An analysis by the Global Trade Research Initiative (GTRI) provides a nuanced view of the agreement's immediate impact. Given the current modest scale of bilateral trade, which stood at $2.1 billion in the financial year 2025, the FTA is seen more as a strategic framework for future cooperation than a dramatic trade breakthrough. Ajay Srivastava, founder of GTRI, emphasised that the real value lies in establishing a structure for deeper economic engagement.
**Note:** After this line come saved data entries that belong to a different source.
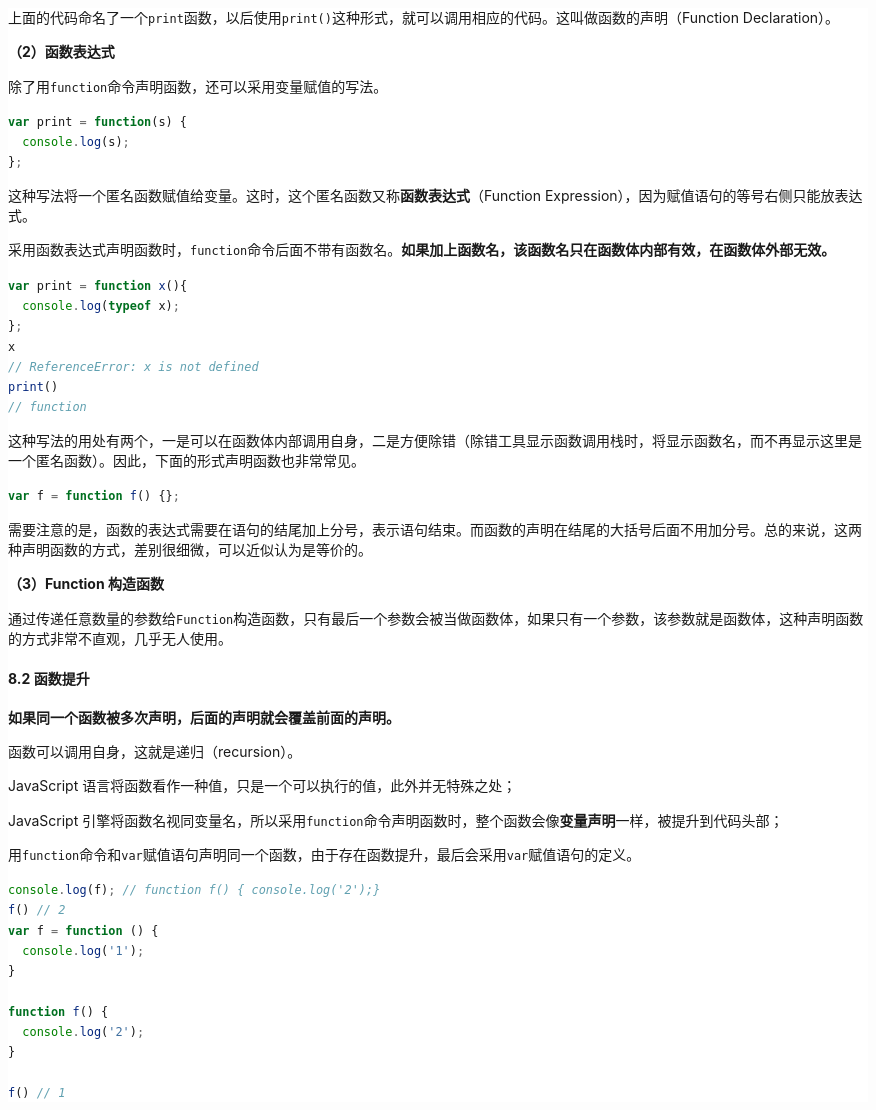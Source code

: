 上面的代码命名了一个`print`函数，以后使用`print()`这种形式，就可以调用相应的代码。这叫做函数的声明（Function Declaration）。

**（2）函数表达式**

除了用`function`命令声明函数，还可以采用变量赋值的写法。

```js
var print = function(s) {
  console.log(s);
};
```

这种写法将一个匿名函数赋值给变量。这时，这个匿名函数又称**函数表达式**（Function Expression），因为赋值语句的等号右侧只能放表达式。

采用函数表达式声明函数时，`function`命令后面不带有函数名。**如果加上函数名，该函数名只在函数体内部有效，在函数体外部无效。**

```js
var print = function x(){
  console.log(typeof x);
};
x
// ReferenceError: x is not defined
print()
// function
```

这种写法的用处有两个，一是可以在函数体内部调用自身，二是方便除错（除错工具显示函数调用栈时，将显示函数名，而不再显示这里是一个匿名函数）。因此，下面的形式声明函数也非常常见。

```js
var f = function f() {};
```

需要注意的是，函数的表达式需要在语句的结尾加上分号，表示语句结束。而函数的声明在结尾的大括号后面不用加分号。总的来说，这两种声明函数的方式，差别很细微，可以近似认为是等价的。

**（3）Function 构造函数**

通过传递任意数量的参数给`Function`构造函数，只有最后一个参数会被当做函数体，如果只有一个参数，该参数就是函数体，这种声明函数的方式非常不直观，几乎无人使用。

#### 8.2 函数提升

**如果同一个函数被多次声明，后面的声明就会覆盖前面的声明。**

函数可以调用自身，这就是递归（recursion）。

JavaScript 语言将函数看作一种值，只是一个可以执行的值，此外并无特殊之处；

JavaScript 引擎将函数名视同变量名，所以采用`function`命令声明函数时，整个函数会像**变量声明**一样，被提升到代码头部；

用`function`命令和`var`赋值语句声明同一个函数，由于存在函数提升，最后会采用`var`赋值语句的定义。

```js
console.log(f); // function f() { console.log('2');}
f()	// 2
var f = function () {
  console.log('1');
}

function f() {
  console.log('2');
}

f() // 1
```
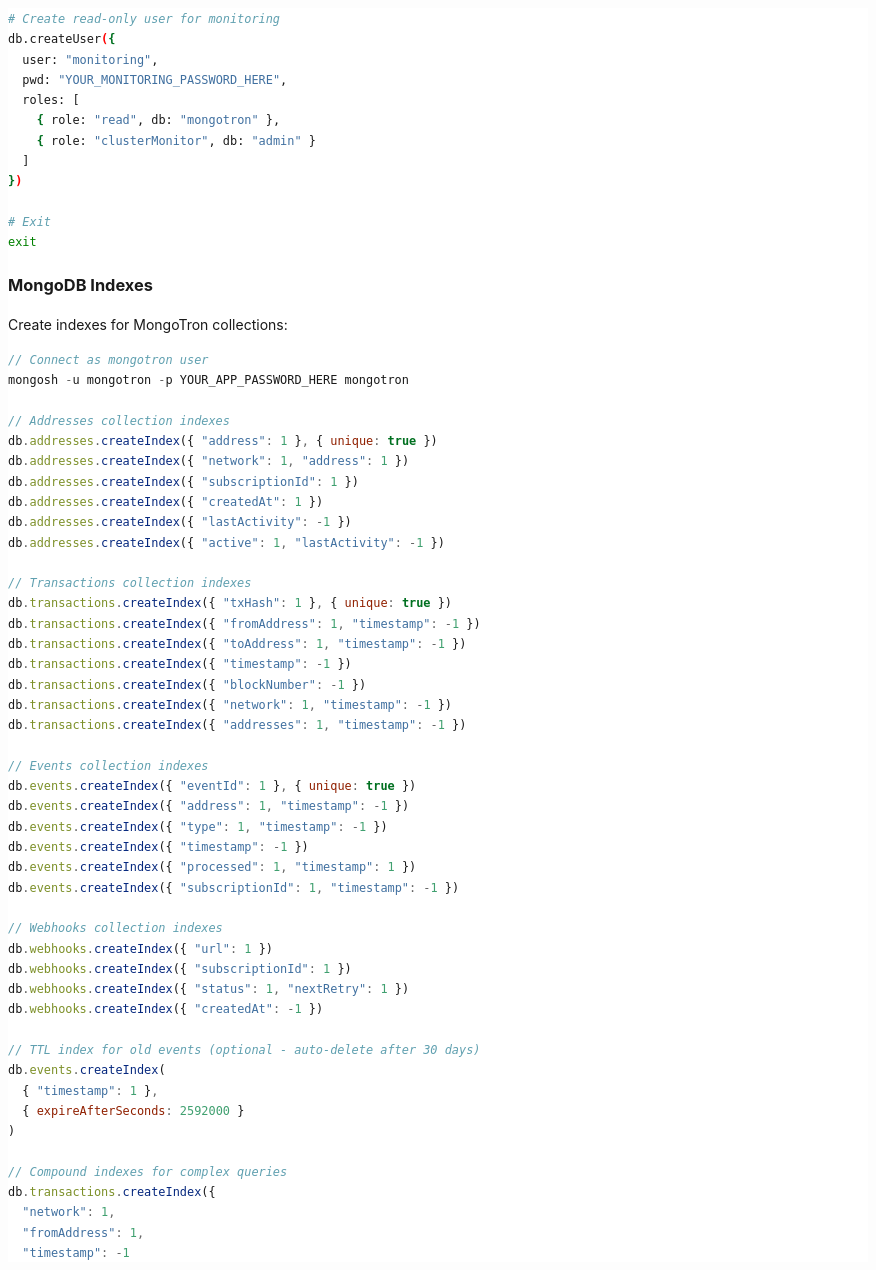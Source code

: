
 ```bash
# Create read-only user for monitoring
db.createUser({
  user: "monitoring",
  pwd: "YOUR_MONITORING_PASSWORD_HERE",
  roles: [
    { role: "read", db: "mongotron" },
    { role: "clusterMonitor", db: "admin" }
  ]
})

# Exit
exit
```

### MongoDB Indexes

Create indexes for MongoTron collections:

```javascript
// Connect as mongotron user
mongosh -u mongotron -p YOUR_APP_PASSWORD_HERE mongotron

// Addresses collection indexes
db.addresses.createIndex({ "address": 1 }, { unique: true })
db.addresses.createIndex({ "network": 1, "address": 1 })
db.addresses.createIndex({ "subscriptionId": 1 })
db.addresses.createIndex({ "createdAt": 1 })
db.addresses.createIndex({ "lastActivity": -1 })
db.addresses.createIndex({ "active": 1, "lastActivity": -1 })

// Transactions collection indexes
db.transactions.createIndex({ "txHash": 1 }, { unique: true })
db.transactions.createIndex({ "fromAddress": 1, "timestamp": -1 })
db.transactions.createIndex({ "toAddress": 1, "timestamp": -1 })
db.transactions.createIndex({ "timestamp": -1 })
db.transactions.createIndex({ "blockNumber": -1 })
db.transactions.createIndex({ "network": 1, "timestamp": -1 })
db.transactions.createIndex({ "addresses": 1, "timestamp": -1 })

// Events collection indexes
db.events.createIndex({ "eventId": 1 }, { unique: true })
db.events.createIndex({ "address": 1, "timestamp": -1 })
db.events.createIndex({ "type": 1, "timestamp": -1 })
db.events.createIndex({ "timestamp": -1 })
db.events.createIndex({ "processed": 1, "timestamp": 1 })
db.events.createIndex({ "subscriptionId": 1, "timestamp": -1 })

// Webhooks collection indexes
db.webhooks.createIndex({ "url": 1 })
db.webhooks.createIndex({ "subscriptionId": 1 })
db.webhooks.createIndex({ "status": 1, "nextRetry": 1 })
db.webhooks.createIndex({ "createdAt": -1 })

// TTL index for old events (optional - auto-delete after 30 days)
db.events.createIndex(
  { "timestamp": 1 },
  { expireAfterSeconds: 2592000 }
)

// Compound indexes for complex queries
db.transactions.createIndex({
  "network": 1,
  "fromAddress": 1,
  "timestamp": -1
```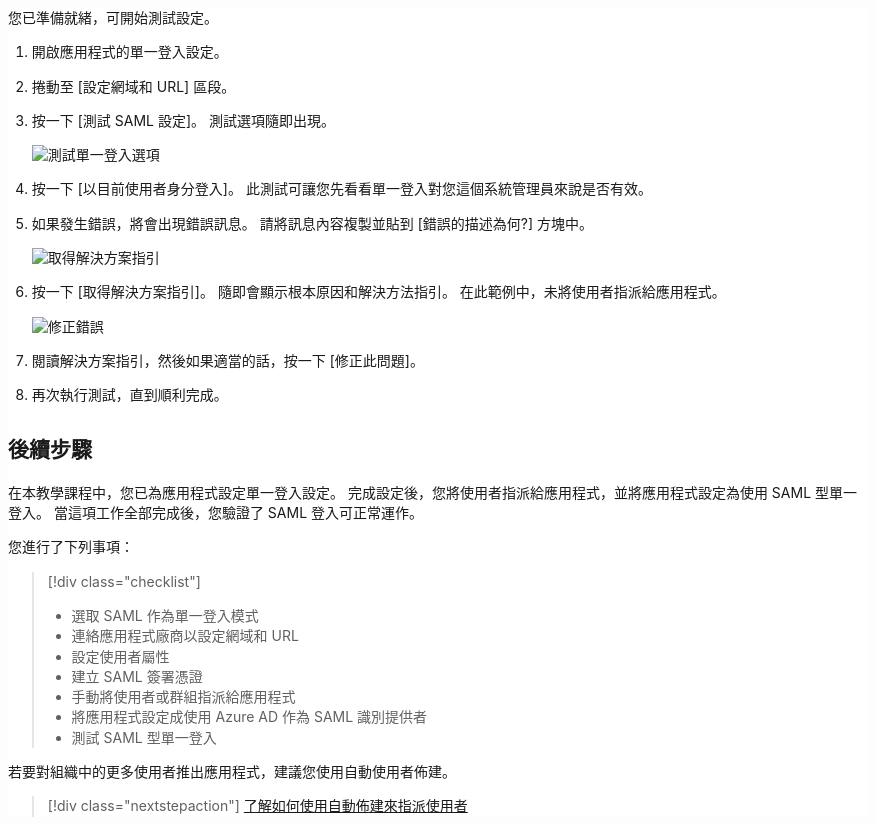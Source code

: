 您已準備就緒，可開始測試設定。  

1. 開啟應用程式的單一登入設定。 
2. 捲動至 [設定網域和 URL] 區段。
2. 按一下 [測試 SAML 設定]。 測試選項隨即出現。

    ![測試單一登入選項](media/configure-single-sign-on-portal/test-single-sign-on.png) 

3. 按一下 [以目前使用者身分登入]。 此測試可讓您先看看單一登入對您這個系統管理員來說是否有效。
4. 如果發生錯誤，將會出現錯誤訊息。 請將訊息內容複製並貼到 [錯誤的描述為何?] 方塊中。

    ![取得解決方案指引](media/configure-single-sign-on-portal/error-guidance.png)

5. 按一下 [取得解決方案指引]。 隨即會顯示根本原因和解決方法指引。  在此範例中，未將使用者指派給應用程式。

    ![修正錯誤](media/configure-single-sign-on-portal/fix-error.png)

6. 閱讀解決方案指引，然後如果適當的話，按一下 [修正此問題]。

7. 再次執行測試，直到順利完成。



## <a name="next-steps"></a>後續步驟
在本教學課程中，您已為應用程式設定單一登入設定。 完成設定後，您將使用者指派給應用程式，並將應用程式設定為使用 SAML 型單一登入。 當這項工作全部完成後，您驗證了 SAML 登入可正常運作。

您進行了下列事項：
> [!div class="checklist"]
> * 選取 SAML 作為單一登入模式
> * 連絡應用程式廠商以設定網域和 URL
> * 設定使用者屬性
> * 建立 SAML 簽署憑證
> * 手動將使用者或群組指派給應用程式
> * 將應用程式設定成使用 Azure AD 作為 SAML 識別提供者
> * 測試 SAML 型單一登入

若要對組織中的更多使用者推出應用程式，建議您使用自動使用者佈建。

> [!div class="nextstepaction"]
>[了解如何使用自動佈建來指派使用者](configure-automatic-user-provisioning-portal.md)


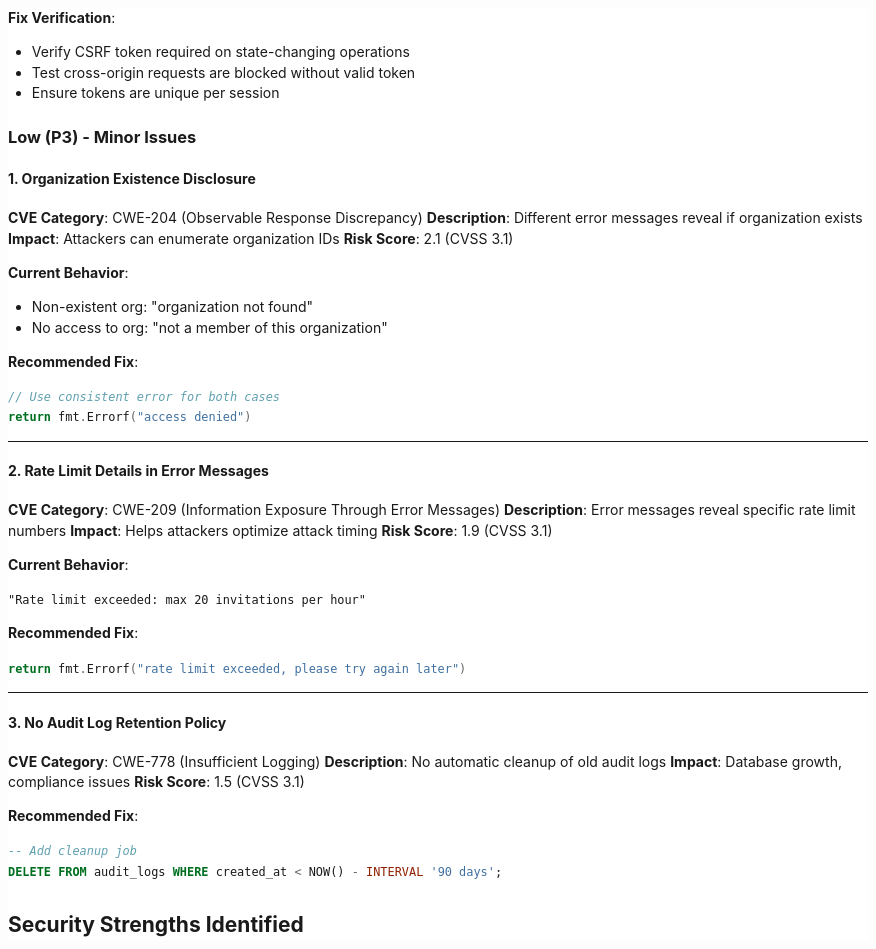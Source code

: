 **Fix Verification**:
- Verify CSRF token required on state-changing operations
- Test cross-origin requests are blocked without valid token
- Ensure tokens are unique per session

### Low (P3) - Minor Issues

#### 1. Organization Existence Disclosure
**CVE Category**: CWE-204 (Observable Response Discrepancy)
**Description**: Different error messages reveal if organization exists
**Impact**: Attackers can enumerate organization IDs
**Risk Score**: 2.1 (CVSS 3.1)

**Current Behavior**:
- Non-existent org: "organization not found"
- No access to org: "not a member of this organization"

**Recommended Fix**:
```go
// Use consistent error for both cases
return fmt.Errorf("access denied")
```

---

#### 2. Rate Limit Details in Error Messages
**CVE Category**: CWE-209 (Information Exposure Through Error Messages)
**Description**: Error messages reveal specific rate limit numbers
**Impact**: Helps attackers optimize attack timing
**Risk Score**: 1.9 (CVSS 3.1)

**Current Behavior**:
```
"Rate limit exceeded: max 20 invitations per hour"
```

**Recommended Fix**:
```go
return fmt.Errorf("rate limit exceeded, please try again later")
```

---

#### 3. No Audit Log Retention Policy
**CVE Category**: CWE-778 (Insufficient Logging)
**Description**: No automatic cleanup of old audit logs
**Impact**: Database growth, compliance issues
**Risk Score**: 1.5 (CVSS 3.1)

**Recommended Fix**:
```sql
-- Add cleanup job
DELETE FROM audit_logs WHERE created_at < NOW() - INTERVAL '90 days';
```

## Security Strengths Identified
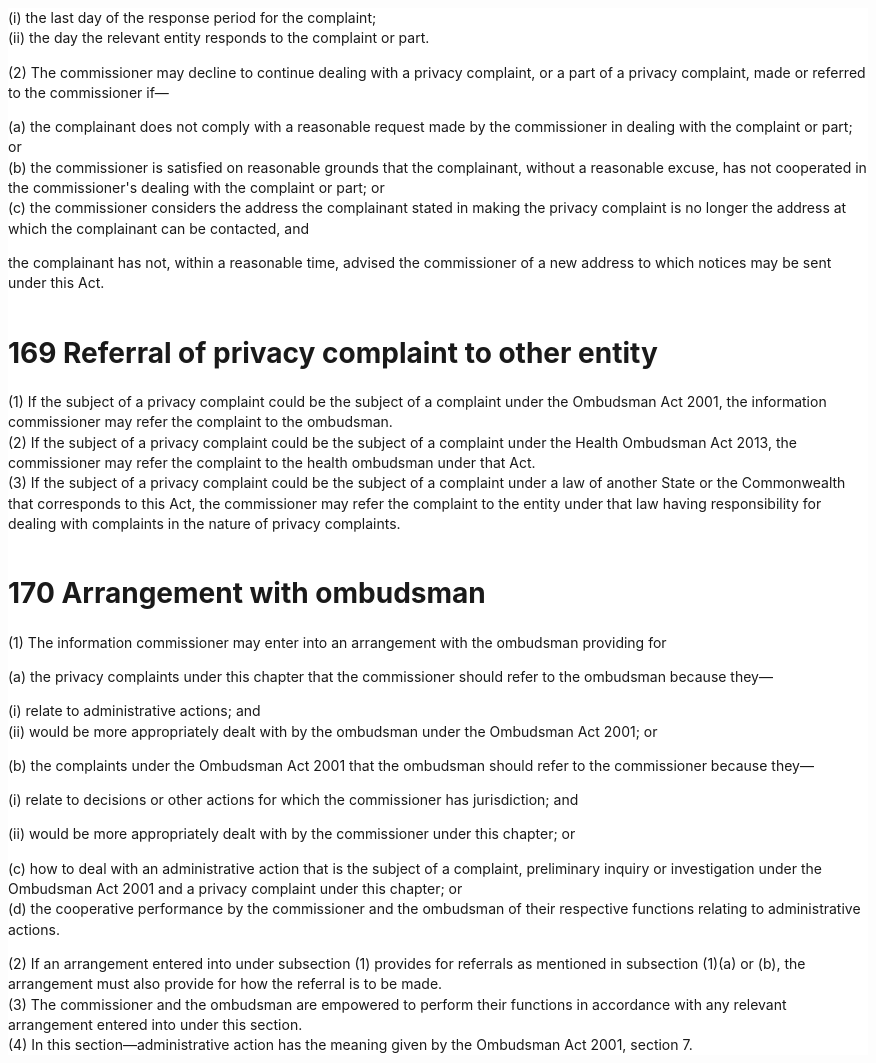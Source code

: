 (i) the last day of the response period for the complaint;  
(ii) the day the relevant entity responds to the complaint or part.

(2) The commissioner may decline to continue dealing with a privacy complaint, or a part of a privacy complaint, made or referred to the commissioner if—

(a) the complainant does not comply with a reasonable request made by the commissioner in dealing with the complaint or part; or  
(b) the commissioner is satisfied on reasonable grounds that the complainant, without a reasonable excuse, has not cooperated in the commissioner's dealing with the complaint or part; or  
(c) the commissioner considers the address the complainant stated in making the privacy complaint is no longer the address at which the complainant can be contacted, and

the complainant has not, within a reasonable time, advised the commissioner of a new address to which notices may be sent under this Act.

# 169 Referral of privacy complaint to other entity

(1) If the subject of a privacy complaint could be the subject of a complaint under the Ombudsman Act 2001, the information commissioner may refer the complaint to the ombudsman.  
(2) If the subject of a privacy complaint could be the subject of a complaint under the Health Ombudsman Act 2013, the commissioner may refer the complaint to the health ombudsman under that Act.  
(3) If the subject of a privacy complaint could be the subject of a complaint under a law of another State or the Commonwealth that corresponds to this Act, the commissioner may refer the complaint to the entity under that law having responsibility for dealing with complaints in the nature of privacy complaints.

# 170 Arrangement with ombudsman

(1) The information commissioner may enter into an arrangement with the ombudsman providing for

(a) the privacy complaints under this chapter that the commissioner should refer to the ombudsman because they—

(i) relate to administrative actions; and  
(ii) would be more appropriately dealt with by the ombudsman under the Ombudsman Act 2001; or

(b) the complaints under the Ombudsman Act 2001 that the ombudsman should refer to the commissioner because they—

(i) relate to decisions or other actions for which the commissioner has jurisdiction; and

(ii) would be more appropriately dealt with by the commissioner under this chapter; or

(c) how to deal with an administrative action that is the subject of a complaint, preliminary inquiry or investigation under the Ombudsman Act 2001 and a privacy complaint under this chapter; or  
(d) the cooperative performance by the commissioner and the ombudsman of their respective functions relating to administrative actions.

(2) If an arrangement entered into under subsection (1) provides for referrals as mentioned in subsection (1)(a) or (b), the arrangement must also provide for how the referral is to be made.  
(3) The commissioner and the ombudsman are empowered to perform their functions in accordance with any relevant arrangement entered into under this section.  
(4) In this section—administrative action has the meaning given by the Ombudsman Act 2001, section 7.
In FY2025, India's merchandise exports to New Zealand were valued at $711.1 million, led by aviation turbine fuel, textiles, pharmaceuticals, and machinery. New Zealand's exports to India amounted to $587.1 million, primarily comprising wood products, scrap metals, coal, and wool. Notably, the politically sensitive dairy sector saw minimal commercial activity, with New Zealand's dairy exports to India totalling just $1.07 million. India successfully shielded its dairy industry, home to millions of small farmers, from significant market access commitments.

Key Provisions: Tariffs, Services, and Investment

The FTA, spanning 20 chapters, covers a wide array of areas including goods, services, rules of origin, and newer themes like investment promotion, MSME cooperation, and intellectual property. The tariff concessions are asymmetrical. New Zealand will eliminate duties on 100% of its tariff lines from the agreement's start, benefiting around 450 Indian export lines. India, adopting a calibrated approach, has offered market access on 70% of its lines, protecting sensitive agricultural products through mechanisms like tariff-rate quotas.

In services, which actually outweigh goods trade in value, New Zealand has committed to opening 118 sectors. It has also introduced favourable mobility provisions, including post-study work rights for Indian students and a pathway for up to 5,000 skilled Indian professionals to work in New Zealand at any given time. India has offered access in 106 services sectors. A major investment pillar involves New Zealand's commitment to facilitate $20 billion in foreign direct investment into India over 15 years.

The Road Ahead: Unlocking Potential

Experts agree that the FTA is a starting point, not an end in itself. Srivastava noted that the agreement alone will not unlock the full potential of the economic relationship. The tangible impact will depend on how both nations leverage the pact to strengthen supply chains, expand services trade—especially in education—and deepen skills partnerships. The report suggests that doubling bilateral trade by 2030 will require enhanced business engagement, better connectivity, simpler visa processes, and mutual recognition of professional qualifications in sectors like IT, healthcare, and aviation.

Ultimately, the India-New Zealand FTA is a forward-looking document that balances immediate economic realities with long-term strategic ambitions, protecting domestic sensitivities while creating avenues for growth in services, investment, and skilled mobility.